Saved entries
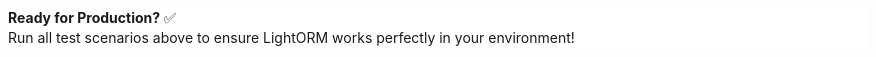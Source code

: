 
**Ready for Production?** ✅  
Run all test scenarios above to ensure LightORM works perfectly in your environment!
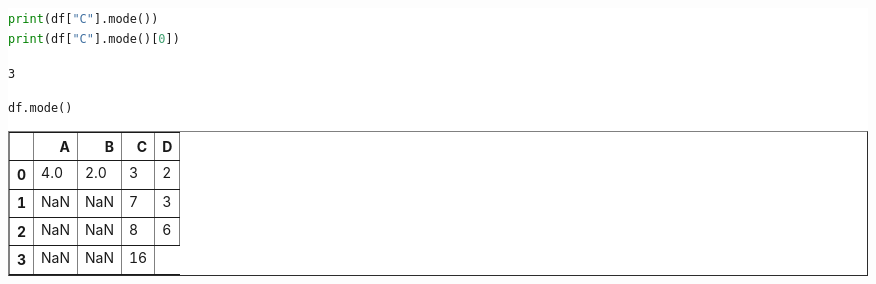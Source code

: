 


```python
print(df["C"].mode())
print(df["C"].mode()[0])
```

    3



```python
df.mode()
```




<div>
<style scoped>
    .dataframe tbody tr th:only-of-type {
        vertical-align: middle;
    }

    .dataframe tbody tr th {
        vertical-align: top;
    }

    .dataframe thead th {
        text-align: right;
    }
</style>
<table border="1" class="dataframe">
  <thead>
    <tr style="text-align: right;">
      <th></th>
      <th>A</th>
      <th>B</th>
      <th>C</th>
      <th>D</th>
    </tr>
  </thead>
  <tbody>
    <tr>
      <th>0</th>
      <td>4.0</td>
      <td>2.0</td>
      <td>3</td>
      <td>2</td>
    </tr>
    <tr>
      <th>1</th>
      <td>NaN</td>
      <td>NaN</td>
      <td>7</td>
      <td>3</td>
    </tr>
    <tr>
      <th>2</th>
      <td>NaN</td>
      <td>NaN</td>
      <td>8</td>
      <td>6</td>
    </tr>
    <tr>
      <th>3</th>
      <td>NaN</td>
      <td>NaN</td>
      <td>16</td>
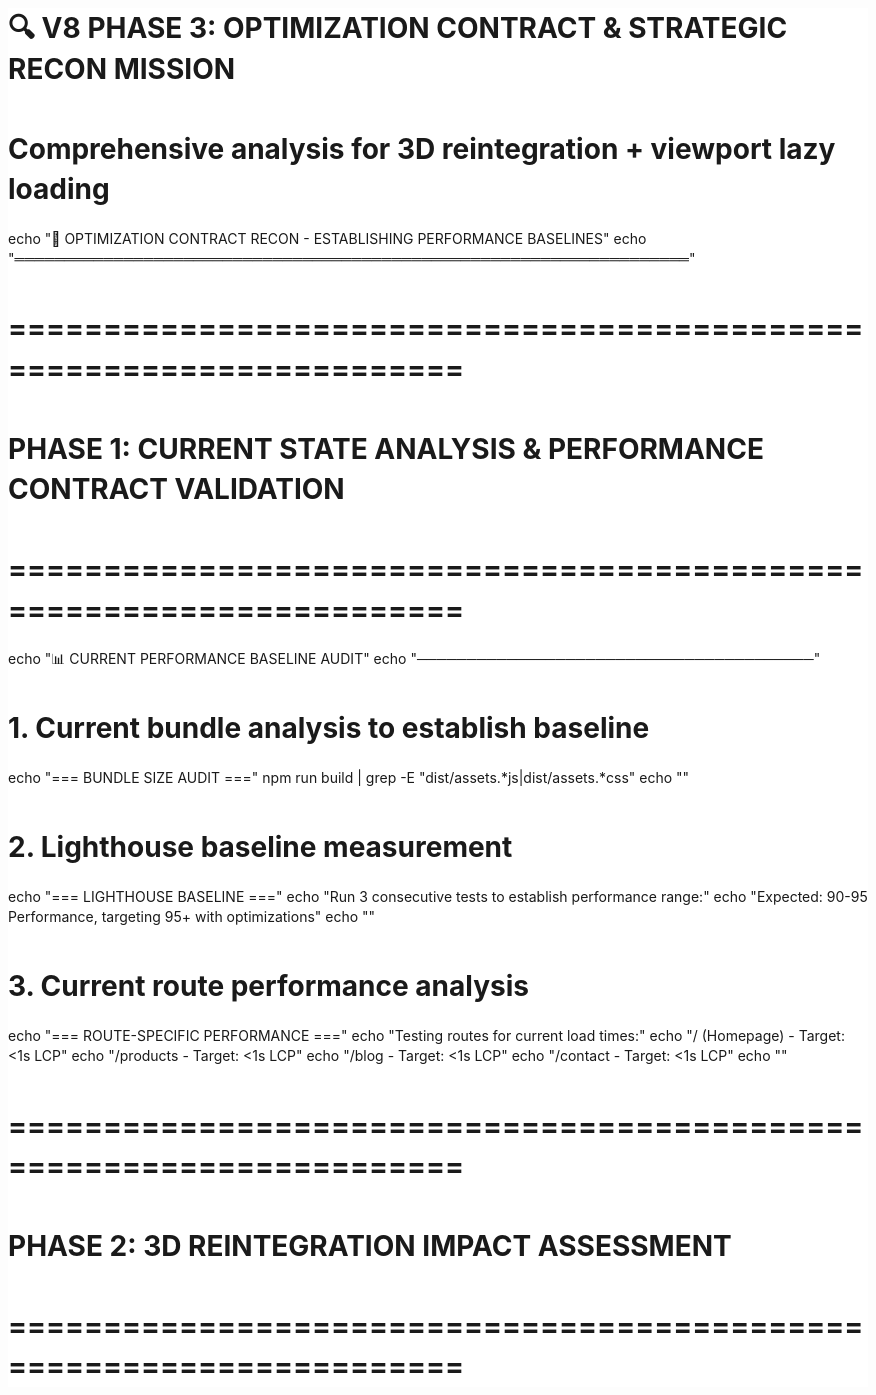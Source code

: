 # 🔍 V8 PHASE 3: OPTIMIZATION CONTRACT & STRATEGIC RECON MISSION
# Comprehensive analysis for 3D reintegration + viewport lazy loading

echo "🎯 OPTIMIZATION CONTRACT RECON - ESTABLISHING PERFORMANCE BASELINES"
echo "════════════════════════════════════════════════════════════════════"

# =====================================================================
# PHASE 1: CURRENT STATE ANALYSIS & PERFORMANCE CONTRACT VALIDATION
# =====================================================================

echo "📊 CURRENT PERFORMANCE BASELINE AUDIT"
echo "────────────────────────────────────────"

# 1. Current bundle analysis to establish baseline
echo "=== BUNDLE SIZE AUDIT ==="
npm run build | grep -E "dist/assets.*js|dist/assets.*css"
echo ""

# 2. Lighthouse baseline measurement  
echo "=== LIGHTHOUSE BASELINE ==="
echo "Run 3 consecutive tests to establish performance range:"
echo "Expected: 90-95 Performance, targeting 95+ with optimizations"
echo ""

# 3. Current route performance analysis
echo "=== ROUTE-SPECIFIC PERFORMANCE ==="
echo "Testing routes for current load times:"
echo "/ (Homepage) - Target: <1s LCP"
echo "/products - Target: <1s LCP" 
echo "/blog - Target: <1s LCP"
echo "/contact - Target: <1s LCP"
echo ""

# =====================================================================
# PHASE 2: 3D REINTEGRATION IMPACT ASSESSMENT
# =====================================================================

#### [Problem statement]
After removing the pictures, set down every record above exactly as it stands.

#### [Solution below]
Source code

: 
**Ready for Production?** ✅  
Run all test scenarios above to ensure LightORM works perfectly in your environment!
Source code

: 


```python
print(df["C"].mode())
print(df["C"].mode()[0])
```

    3



```python
df.mode()
```




<div>
<style scoped>
    .dataframe tbody tr th:only-of-type {
        vertical-align: middle;
    }

    .dataframe tbody tr th {
        vertical-align: top;
    }

    .dataframe thead th {
        text-align: right;
    }
</style>
<table border="1" class="dataframe">
  <thead>
    <tr style="text-align: right;">
      <th></th>
      <th>A</th>
      <th>B</th>
      <th>C</th>
      <th>D</th>
    </tr>
  </thead>
  <tbody>
    <tr>
      <th>0</th>
      <td>4.0</td>
      <td>2.0</td>
      <td>3</td>
      <td>2</td>
    </tr>
    <tr>
      <th>1</th>
      <td>NaN</td>
      <td>NaN</td>
      <td>7</td>
      <td>3</td>
    </tr>
    <tr>
      <th>2</th>
      <td>NaN</td>
      <td>NaN</td>
      <td>8</td>
      <td>6</td>
    </tr>
    <tr>
      <th>3</th>
      <td>NaN</td>
      <td>NaN</td>
      <td>16</td>
Source code

: # 🔍 V8 PHASE 3: OPTIMIZATION CONTRACT & STRATEGIC RECON MISSION
# Comprehensive analysis for 3D reintegration + viewport lazy loading

echo "🎯 OPTIMIZATION CONTRACT RECON - ESTABLISHING PERFORMANCE BASELINES"
echo "════════════════════════════════════════════════════════════════════"

# =====================================================================
# PHASE 1: CURRENT STATE ANALYSIS & PERFORMANCE CONTRACT VALIDATION
# =====================================================================

echo "📊 CURRENT PERFORMANCE BASELINE AUDIT"
echo "────────────────────────────────────────"

# 1. Current bundle analysis to establish baseline
echo "=== BUNDLE SIZE AUDIT ==="
npm run build | grep -E "dist/assets.*js|dist/assets.*css"
echo ""

# 2. Lighthouse baseline measurement  
echo "=== LIGHTHOUSE BASELINE ==="
echo "Run 3 consecutive tests to establish performance range:"
echo "Expected: 90-95 Performance, targeting 95+ with optimizations"
echo ""

# 3. Current route performance analysis
echo "=== ROUTE-SPECIFIC PERFORMANCE ==="
echo "Testing routes for current load times:"
echo "/ (Homepage) - Target: <1s LCP"
echo "/products - Target: <1s LCP" 
echo "/blog - Target: <1s LCP"
echo "/contact - Target: <1s LCP"
echo ""

# =====================================================================
# PHASE 2: 3D REINTEGRATION IMPACT ASSESSMENT
# =====================================================================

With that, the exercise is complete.